• **What you need to do**: Pull out every line of the listing below where "altitude" appears.

• **Extracted entries**:

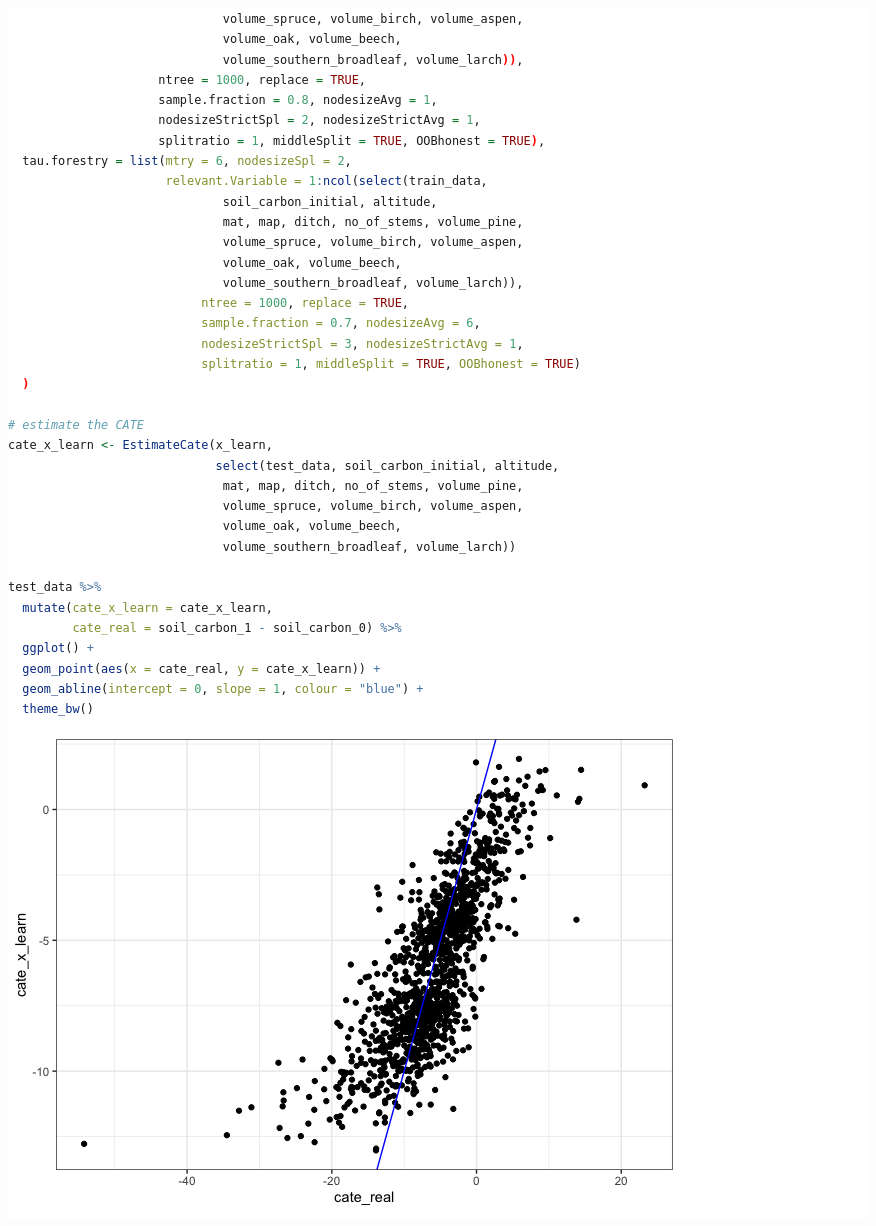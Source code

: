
 ``` r
                              volume_spruce, volume_birch, volume_aspen,
                              volume_oak, volume_beech, 
                              volume_southern_broadleaf, volume_larch)), 
                     ntree = 1000, replace = TRUE,
                     sample.fraction = 0.8, nodesizeAvg = 1, 
                     nodesizeStrictSpl = 2, nodesizeStrictAvg = 1, 
                     splitratio = 1, middleSplit = TRUE, OOBhonest = TRUE),
  tau.forestry = list(mtry = 6, nodesizeSpl = 2,
                      relevant.Variable = 1:ncol(select(train_data,
                              soil_carbon_initial, altitude, 
                              mat, map, ditch, no_of_stems, volume_pine,
                              volume_spruce, volume_birch, volume_aspen,
                              volume_oak, volume_beech, 
                              volume_southern_broadleaf, volume_larch)), 
                           ntree = 1000, replace = TRUE,
                           sample.fraction = 0.7, nodesizeAvg = 6,
                           nodesizeStrictSpl = 3, nodesizeStrictAvg = 1, 
                           splitratio = 1, middleSplit = TRUE, OOBhonest = TRUE)
  )

# estimate the CATE
cate_x_learn <- EstimateCate(x_learn, 
                             select(test_data, soil_carbon_initial, altitude, 
                              mat, map, ditch, no_of_stems, volume_pine,
                              volume_spruce, volume_birch, volume_aspen,
                              volume_oak, volume_beech, 
                              volume_southern_broadleaf, volume_larch))

test_data %>% 
  mutate(cate_x_learn = cate_x_learn,
         cate_real = soil_carbon_1 - soil_carbon_0) %>% 
  ggplot() +
  geom_point(aes(x = cate_real, y = cate_x_learn)) +
  geom_abline(intercept = 0, slope = 1, colour = "blue") +
  theme_bw()
```

![](figures/2023-11-09_build-rf/unnamed-chunk-16-1.png)
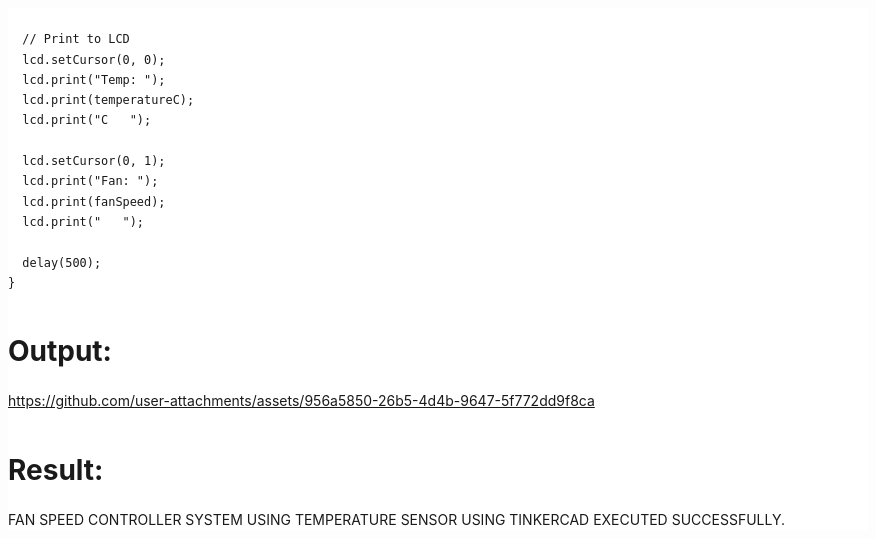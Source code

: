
 ```

  // Print to LCD
  lcd.setCursor(0, 0);
  lcd.print("Temp: ");
  lcd.print(temperatureC);
  lcd.print("C   ");

  lcd.setCursor(0, 1);
  lcd.print("Fan: ");
  lcd.print(fanSpeed);
  lcd.print("   ");

  delay(500);
}
```

# Output:



https://github.com/user-attachments/assets/956a5850-26b5-4d4b-9647-5f772dd9f8ca

# Result:
FAN SPEED CONTROLLER SYSTEM USING TEMPERATURE SENSOR USING TINKERCAD EXECUTED SUCCESSFULLY.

• **Solution for this exercise**:
                              soil_carbon_initial, altitude, 
                             select(test_data, soil_carbon_initial, altitude, 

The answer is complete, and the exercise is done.